◆ **What the task asks**: Keep to one stretch of the data below, the lines from the one with "0.083s | 89.232MiB|" up to and including the one with "0.083s | 89.376MiB|", and return that stretch exactly.

--- Supplied information Enclosed Below ---

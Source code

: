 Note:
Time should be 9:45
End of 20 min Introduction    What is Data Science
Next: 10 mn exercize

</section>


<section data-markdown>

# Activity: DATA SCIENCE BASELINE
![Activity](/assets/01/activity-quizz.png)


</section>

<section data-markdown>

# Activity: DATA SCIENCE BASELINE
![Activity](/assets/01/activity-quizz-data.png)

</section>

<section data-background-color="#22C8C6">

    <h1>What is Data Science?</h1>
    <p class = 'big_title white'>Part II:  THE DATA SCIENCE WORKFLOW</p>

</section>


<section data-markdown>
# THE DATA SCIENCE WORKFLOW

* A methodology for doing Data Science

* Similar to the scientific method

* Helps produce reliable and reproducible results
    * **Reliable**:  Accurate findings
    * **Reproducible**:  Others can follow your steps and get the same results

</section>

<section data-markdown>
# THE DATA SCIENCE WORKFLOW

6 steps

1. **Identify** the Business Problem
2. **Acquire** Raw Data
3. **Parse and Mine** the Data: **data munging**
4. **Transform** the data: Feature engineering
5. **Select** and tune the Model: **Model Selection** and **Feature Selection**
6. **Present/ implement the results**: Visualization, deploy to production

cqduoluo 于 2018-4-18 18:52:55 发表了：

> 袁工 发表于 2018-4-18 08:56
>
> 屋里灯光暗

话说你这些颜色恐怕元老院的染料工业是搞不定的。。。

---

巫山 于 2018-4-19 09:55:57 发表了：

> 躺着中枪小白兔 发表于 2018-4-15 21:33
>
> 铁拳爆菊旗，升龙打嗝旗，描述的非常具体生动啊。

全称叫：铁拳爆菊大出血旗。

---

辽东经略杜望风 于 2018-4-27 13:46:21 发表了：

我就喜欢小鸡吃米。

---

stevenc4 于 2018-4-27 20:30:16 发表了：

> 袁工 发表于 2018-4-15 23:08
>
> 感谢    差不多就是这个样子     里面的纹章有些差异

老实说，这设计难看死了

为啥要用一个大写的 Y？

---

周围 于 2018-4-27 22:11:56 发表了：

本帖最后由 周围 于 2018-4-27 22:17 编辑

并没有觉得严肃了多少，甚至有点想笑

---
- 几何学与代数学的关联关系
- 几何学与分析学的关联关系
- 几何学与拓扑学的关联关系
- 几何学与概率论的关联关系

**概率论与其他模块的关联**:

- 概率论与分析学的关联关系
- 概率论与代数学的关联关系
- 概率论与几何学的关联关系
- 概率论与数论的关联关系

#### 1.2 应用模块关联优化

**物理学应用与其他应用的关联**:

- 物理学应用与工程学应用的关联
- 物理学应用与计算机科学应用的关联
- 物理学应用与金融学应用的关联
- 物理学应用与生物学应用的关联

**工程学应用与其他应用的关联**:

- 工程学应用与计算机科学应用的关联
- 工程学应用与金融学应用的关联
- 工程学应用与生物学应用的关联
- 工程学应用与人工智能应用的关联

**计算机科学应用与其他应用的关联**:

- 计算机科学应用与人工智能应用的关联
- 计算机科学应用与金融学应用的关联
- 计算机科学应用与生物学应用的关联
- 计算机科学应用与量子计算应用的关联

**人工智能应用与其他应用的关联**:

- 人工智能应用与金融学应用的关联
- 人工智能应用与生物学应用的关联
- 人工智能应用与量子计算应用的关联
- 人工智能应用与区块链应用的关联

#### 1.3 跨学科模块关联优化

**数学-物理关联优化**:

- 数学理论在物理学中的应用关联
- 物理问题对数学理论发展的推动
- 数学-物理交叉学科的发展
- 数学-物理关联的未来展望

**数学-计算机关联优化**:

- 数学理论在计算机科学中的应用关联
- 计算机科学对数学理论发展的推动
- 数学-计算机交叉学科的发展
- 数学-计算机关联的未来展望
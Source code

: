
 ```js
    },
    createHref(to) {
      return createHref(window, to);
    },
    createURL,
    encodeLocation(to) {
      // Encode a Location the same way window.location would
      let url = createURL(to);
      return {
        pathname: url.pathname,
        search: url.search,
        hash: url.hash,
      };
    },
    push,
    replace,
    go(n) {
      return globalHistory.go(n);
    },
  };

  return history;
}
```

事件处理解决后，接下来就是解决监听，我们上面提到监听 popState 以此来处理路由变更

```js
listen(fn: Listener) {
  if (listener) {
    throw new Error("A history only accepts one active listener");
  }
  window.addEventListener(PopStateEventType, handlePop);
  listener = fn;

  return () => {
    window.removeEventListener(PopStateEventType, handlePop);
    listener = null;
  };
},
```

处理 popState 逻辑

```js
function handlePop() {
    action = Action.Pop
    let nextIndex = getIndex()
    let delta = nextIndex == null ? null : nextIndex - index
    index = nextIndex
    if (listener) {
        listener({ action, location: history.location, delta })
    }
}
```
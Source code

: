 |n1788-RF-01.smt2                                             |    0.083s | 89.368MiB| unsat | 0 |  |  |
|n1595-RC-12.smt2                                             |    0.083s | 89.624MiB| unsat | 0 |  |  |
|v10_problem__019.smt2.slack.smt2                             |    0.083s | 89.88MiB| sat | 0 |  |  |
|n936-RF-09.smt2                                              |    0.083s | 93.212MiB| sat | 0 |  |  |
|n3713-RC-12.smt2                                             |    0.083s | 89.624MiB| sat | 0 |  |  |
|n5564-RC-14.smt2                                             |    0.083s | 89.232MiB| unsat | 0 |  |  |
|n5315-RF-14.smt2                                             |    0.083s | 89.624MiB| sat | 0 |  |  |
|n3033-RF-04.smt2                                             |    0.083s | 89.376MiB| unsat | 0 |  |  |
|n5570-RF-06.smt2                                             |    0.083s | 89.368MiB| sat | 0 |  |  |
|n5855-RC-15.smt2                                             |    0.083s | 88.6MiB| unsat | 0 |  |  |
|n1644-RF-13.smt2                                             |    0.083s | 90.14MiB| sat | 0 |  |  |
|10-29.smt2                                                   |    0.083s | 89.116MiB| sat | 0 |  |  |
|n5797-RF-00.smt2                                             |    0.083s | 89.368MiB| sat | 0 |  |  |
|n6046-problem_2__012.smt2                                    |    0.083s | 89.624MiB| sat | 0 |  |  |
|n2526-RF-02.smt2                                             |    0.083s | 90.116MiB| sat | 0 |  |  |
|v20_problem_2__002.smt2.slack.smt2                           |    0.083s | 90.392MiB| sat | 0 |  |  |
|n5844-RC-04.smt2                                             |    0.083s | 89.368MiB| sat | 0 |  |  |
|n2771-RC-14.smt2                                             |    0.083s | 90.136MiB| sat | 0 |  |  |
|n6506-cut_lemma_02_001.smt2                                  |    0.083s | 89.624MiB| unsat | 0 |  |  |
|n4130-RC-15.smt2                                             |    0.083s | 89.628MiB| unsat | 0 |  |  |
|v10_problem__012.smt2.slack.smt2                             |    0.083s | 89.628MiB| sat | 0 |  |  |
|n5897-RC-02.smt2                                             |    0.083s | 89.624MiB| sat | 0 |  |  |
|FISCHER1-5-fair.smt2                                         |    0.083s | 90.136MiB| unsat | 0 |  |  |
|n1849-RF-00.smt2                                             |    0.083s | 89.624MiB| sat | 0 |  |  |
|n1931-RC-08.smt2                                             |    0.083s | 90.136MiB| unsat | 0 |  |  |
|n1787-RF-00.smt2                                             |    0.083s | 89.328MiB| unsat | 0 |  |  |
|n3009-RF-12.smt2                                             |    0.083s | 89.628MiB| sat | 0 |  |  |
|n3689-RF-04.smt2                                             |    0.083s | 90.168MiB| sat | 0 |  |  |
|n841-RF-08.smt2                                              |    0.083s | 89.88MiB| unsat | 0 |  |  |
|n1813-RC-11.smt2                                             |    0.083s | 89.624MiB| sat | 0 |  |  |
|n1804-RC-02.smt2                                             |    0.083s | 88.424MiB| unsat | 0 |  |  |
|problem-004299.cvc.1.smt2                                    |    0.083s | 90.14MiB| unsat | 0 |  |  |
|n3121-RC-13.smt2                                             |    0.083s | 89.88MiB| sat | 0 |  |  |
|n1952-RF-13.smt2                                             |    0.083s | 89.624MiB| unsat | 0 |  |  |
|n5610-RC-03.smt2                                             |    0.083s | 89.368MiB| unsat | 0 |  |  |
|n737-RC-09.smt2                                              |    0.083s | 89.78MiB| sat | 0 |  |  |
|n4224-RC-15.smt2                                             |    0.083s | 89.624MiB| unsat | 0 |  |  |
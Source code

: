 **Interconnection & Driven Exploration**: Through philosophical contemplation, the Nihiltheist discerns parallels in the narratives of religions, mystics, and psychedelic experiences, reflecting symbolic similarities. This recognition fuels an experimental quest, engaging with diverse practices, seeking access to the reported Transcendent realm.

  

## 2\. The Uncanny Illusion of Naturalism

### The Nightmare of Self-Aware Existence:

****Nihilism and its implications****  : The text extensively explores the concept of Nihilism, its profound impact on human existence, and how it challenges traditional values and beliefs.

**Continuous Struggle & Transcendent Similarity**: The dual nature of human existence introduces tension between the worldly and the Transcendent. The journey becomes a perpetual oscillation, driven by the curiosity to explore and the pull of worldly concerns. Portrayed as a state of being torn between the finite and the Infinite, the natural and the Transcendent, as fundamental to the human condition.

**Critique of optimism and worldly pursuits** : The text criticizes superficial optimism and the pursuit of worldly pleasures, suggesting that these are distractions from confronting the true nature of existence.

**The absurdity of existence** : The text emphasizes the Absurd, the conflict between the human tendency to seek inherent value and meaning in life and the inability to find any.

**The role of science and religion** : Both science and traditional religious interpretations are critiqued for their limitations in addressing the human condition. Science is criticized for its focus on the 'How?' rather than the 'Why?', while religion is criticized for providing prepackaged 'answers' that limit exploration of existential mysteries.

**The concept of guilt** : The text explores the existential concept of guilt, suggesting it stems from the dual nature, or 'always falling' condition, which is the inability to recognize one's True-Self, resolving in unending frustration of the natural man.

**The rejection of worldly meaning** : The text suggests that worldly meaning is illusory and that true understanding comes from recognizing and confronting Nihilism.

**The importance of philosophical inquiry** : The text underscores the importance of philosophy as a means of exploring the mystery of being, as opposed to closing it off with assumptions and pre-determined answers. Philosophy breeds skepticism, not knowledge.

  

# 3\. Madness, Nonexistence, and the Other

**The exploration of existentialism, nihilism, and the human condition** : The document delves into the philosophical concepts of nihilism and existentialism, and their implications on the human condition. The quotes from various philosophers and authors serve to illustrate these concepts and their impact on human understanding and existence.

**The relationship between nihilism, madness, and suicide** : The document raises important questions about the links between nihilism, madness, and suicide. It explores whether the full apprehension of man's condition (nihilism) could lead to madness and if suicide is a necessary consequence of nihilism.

--- End of Enclosed Supplied information ---

◆ **Task solution**:
|n5564-RC-14.smt2                                             |    0.083s | 89.232MiB| unsat | 0 |  |  |
|n5315-RF-14.smt2                                             |    0.083s | 89.624MiB| sat | 0 |  |  |
|n3033-RF-04.smt2                                             |    0.083s | 89.376MiB| unsat | 0 |  |  |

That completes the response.